Xaloy’s Indx system turns the steel barrel itself into a resistance heater by generating electrical eddy currents in the metal near the outer surface of the barrel tube. Those eddy currents are induced by electrical current passing through a cable wrapped in a continuous coil around the barrel but not touching it. Although it costs more initially than heater bands, induction heating reportedly pays for itself in several ways—and can do so quite quickly, depending on machine size.

 

What took it so long?

Why hasn’t induction barrel heating appeared before now? According to Indx business manager Bruce F. Taylor, early efforts to commercialize induction heating for plastics utilized bulkier, lower-frequency, higher-amperage hardware of the type typically used for induction furnaces. These generate lots of heat but are too costly and inefficient in energy consumption, Taylor says. Much more efficient higher-frequency, lower-amperage inductive circuit technology, such is used in today’s variable-speed AC drives, is a recent development whose cost continues to drop. With inductive hardware costs falling and energy prices rising, induction heating makes better sense now than ever before, Taylor claims. He also notes that earlier attempts to use induction barrel heating put the induction coils in direct contact with the hot barrel, which prevented the use of more efficient inductor coils and raised the coils’ electrical resistance, further reducing their efficiency. Also, heat generated in the barrel was allowed to escape wastefully into the surrounding environment.
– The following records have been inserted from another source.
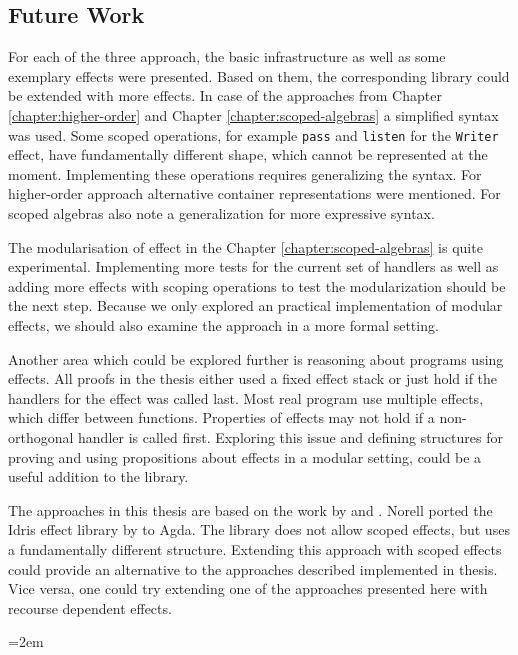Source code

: \documentclass[10pt,a4paper,twoside,notitlepage]{report}
\begin{document}
\subsection{Future Work}

For each of the three approach, the basic infrastructure as well as some
exemplary effects were presented.
Based on them, the corresponding library could be extended with more effects.
In case of the approaches from Chapter \ref{chapter:higher-order} and Chapter
\ref{chapter:scoped-algebras} a simplified syntax was used.
Some scoped operations, for example \texttt{pass} and \texttt{listen} for the
\texttt{Writer} effect, have fundamentally different shape, which cannot be
represented at the moment.
Implementing these operations requires generalizing the syntax.
For higher-order approach alternative container representations were mentioned.
For scoped algebras \textcite{DBLP:conf/lics/PirogSWJ18} also note a
generalization for more expressive syntax.

The modularisation of effect in the Chapter \ref{chapter:scoped-algebras} is
quite experimental.
Implementing more tests for the current set of handlers as well as adding more
effects with scoping operations to test the modularization should be the next
step.
Because we only explored an practical implementation of modular effects, we
should also examine the approach in a more formal setting.

Another area which could be explored further is reasoning about programs using
effects.
All proofs in the thesis either used a fixed effect stack or just hold if the
handlers for the effect was called last.
Most real program use multiple effects, which differ between functions.
Properties of effects may not hold if a non-orthogonal handler is called first.
Exploring this issue and defining structures for proving and using propositions
about effects in a modular setting, could be a useful addition to the library.

The approaches in this thesis are based on the work by
\textcite{DBLP:conf/haskell/WuSH14} and \textcite{DBLP:conf/lics/PirogSWJ18}.
Norell ported the Idris effect library by \textcite{DBLP:conf/icfp/Brady13} to
Agda.
The library does not allow scoped effects, but uses a fundamentally different
structure.
Extending this approach with scoped effects could provide an alternative to the
approaches described implemented in thesis.
Vice versa, one could try extending one of the approaches presented here with
recourse dependent effects.

\emergencystretch=2em
\printbibliography
\end{document}
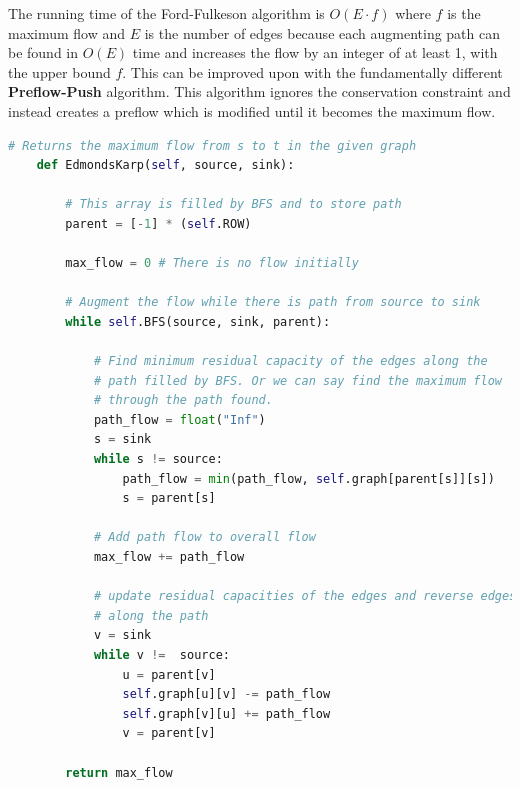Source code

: \documentclass[12pt]{article} %
\begin{document}
\par The running time of the Ford-Fulkeson algorithm is $O(E \cdot f)$ where $f$ is the maximum flow and $E$ is the number of edges because each augmenting path can be found in $O(E)$ time and increases the flow by an integer of at least 1, with the upper bound $f$. This can be improved upon with the fundamentally different \textbf{Preflow-Push} algorithm. This algorithm ignores the conservation constraint and instead creates a preflow which is modified until it becomes the maximum flow.

\begin{lstlisting}[language=Python, caption=Edmonds-Karp in Python]
# Returns the maximum flow from s to t in the given graph
    def EdmondsKarp(self, source, sink):
 
        # This array is filled by BFS and to store path
        parent = [-1] * (self.ROW)
 
        max_flow = 0 # There is no flow initially
 
        # Augment the flow while there is path from source to sink
        while self.BFS(source, sink, parent):
 
            # Find minimum residual capacity of the edges along the
            # path filled by BFS. Or we can say find the maximum flow
            # through the path found.
            path_flow = float("Inf")
            s = sink
            while s != source:
                path_flow = min(path_flow, self.graph[parent[s]][s])
                s = parent[s]
 
            # Add path flow to overall flow
            max_flow += path_flow
 
            # update residual capacities of the edges and reverse edges
            # along the path
            v = sink
            while v !=  source:
                u = parent[v]
                self.graph[u][v] -= path_flow
                self.graph[v][u] += path_flow
                v = parent[v]
 
        return max_flow
\end{lstlisting}
\end{document}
The Indx system (patents pending) avoids these problems. Barrel heat is retained by means of a foam insulation material that is vacuum formed into half-cylinder sections. Each section has grooves or channels in the outer surface to hold the special high-frequency inductor cable. The insulator sleeves are placed around the barrel and the cable is wound into the spiral grooves, holding the two insulator halves together, though Xaloy also supplies Velcro-type fasteners. Each barrel heat zone takes two insulator half-sleeves and an inductor cable with snap-in connectors on the ends. Installation is said to be much quicker and simpler than with heater bands, since there are no more relays and no wiring to the cabinet other than the snap-in connector cables supplied by Xaloy. Molders can even keep a spare barrel already outfitted with Indx sleeves and heaters. Once the barrel is in place on the machine, just snap in the electrical connection and it’s ready to go.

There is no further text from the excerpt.